Assignment —
Transcribe the records verbatim, images excluded.

Input for this task —
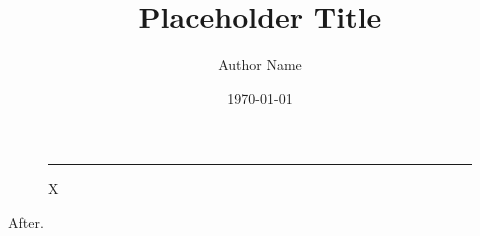 \documentclass[
	verbose,
	english,
	type=bachelor-thesis, %
	field=Computer\ Science, %
	license=CCBY, %
	paper=a4,  %
]{thesis}
\title{Placeholder Title}
\author{Author Name}
\date{\today}
\begin{document}
\maketitle
\begin{figure}[h!]\rule{1cm}{2cm}\caption{X}\end{figure}
After.
\gdef\SatexReachedEnd{}
\end{document}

The answer —
 \documentclass[
	verbose,
	english,
	type=bachelor-thesis, %
	field=Computer\ Science, %
	license=CCBY, %
	paper=a4,  %
]{thesis}
\title{Placeholder Title}
\author{Author Name}
\date{\today}
\begin{document}
\maketitle
\begin{figure}[h!]\rule{1cm}{2cm}\caption{X}\end{figure}
After.
\gdef\SatexReachedEnd{}
\end{document}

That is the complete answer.